Jeremy grins, tries to take another drink, but only ice cubes rattle against his lips. He sets the glass down with a bang. “I guess the best answer is that the Greeks and the religious nuts were right to separate the two. The brain could be viewed as a … well, a kind of electrochemical wavefront generator and interferometer all in one. But the mind … ah, the mind … that is something much more beautiful than that lump of gray
matter we call a brain.” Despite himself Jeremy is again thinking in terms of equations: sine waves dancing to Schrödinger’s elegant tune. Eternal but mutable sine waves.
Gail frowns again. “So there is a soul … some part of us that can survive death?” Gail’s parents, especially her mother, had been fundamentalists, and now her voice takes on that slightly querulous tone that always enters in when she discusses religious ideas. The idea of a smarmy little cherub of a soul winging its way toward eternal stasis in heaven is appalling to her.
It is Jeremy’s turn to frown. “Survive death? Well, no …” He is irritated at having to think in words once again. “If Goldmann’s work and my analysis of it are right and the personality is a complex wavefront, sort of a series of low-energy holograms interpreting reality, then the personality certainly couldn’t survive brain death. The template would be destroyed as well as the holographic generator. That intricate wavefront that’s us … and by intricate, Gail, well, my analysis shows more wave-particle variations than there are atoms in the universe … that holographic wavefront needs energy to support it just like everything else does. With brain death, the wavefront would collapse like a hot-air balloon without the hot air. Collapse, fragment, shred, and disappear.”
Gail smiles grimly. “Pleasant image,” she says softly.

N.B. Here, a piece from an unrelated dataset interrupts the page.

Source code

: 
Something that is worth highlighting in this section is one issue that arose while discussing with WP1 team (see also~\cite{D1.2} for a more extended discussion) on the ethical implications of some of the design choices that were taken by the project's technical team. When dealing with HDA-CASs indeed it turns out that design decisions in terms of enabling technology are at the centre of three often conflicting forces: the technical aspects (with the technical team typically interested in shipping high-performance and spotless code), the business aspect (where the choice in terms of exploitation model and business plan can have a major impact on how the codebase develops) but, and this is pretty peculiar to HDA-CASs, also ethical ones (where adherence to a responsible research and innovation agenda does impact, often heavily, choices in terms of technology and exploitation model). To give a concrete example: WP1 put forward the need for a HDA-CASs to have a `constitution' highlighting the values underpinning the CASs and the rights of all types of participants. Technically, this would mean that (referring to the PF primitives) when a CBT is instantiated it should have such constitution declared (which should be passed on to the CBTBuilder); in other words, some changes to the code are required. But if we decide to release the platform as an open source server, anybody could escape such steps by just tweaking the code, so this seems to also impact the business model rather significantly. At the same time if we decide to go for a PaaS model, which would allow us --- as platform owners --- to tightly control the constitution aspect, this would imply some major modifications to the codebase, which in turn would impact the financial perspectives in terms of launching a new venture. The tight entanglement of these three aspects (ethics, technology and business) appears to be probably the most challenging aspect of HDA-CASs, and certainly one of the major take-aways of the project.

Jeremy is not listening. His eyes have taken that slightly stigmatic look he gets when a thought is working him over. “But it’s not what happens to the wavefront when the brain dies that’s important,” he says in a tone that suggests his wife is one of his students. “It’s how this breakthrough … and by God, it is a breakthrough … it’s how this breakthrough applies to what you call our ability. To telepathy.”
“And how does it apply, Jerry?” Gail’s voice is soft.
“It’s simple enough when you visualize human thought as a series of standing wavefronts creating interference patterns that can be stored and propagated in holographic analogs.”
“Uh-huh.”
“No, it is simple. Remember when we shared impressions of the ability just after we met? We both decided that it would be impossible to explain mindtouch to anyone who hadn’t experienced it. It would be like describing—”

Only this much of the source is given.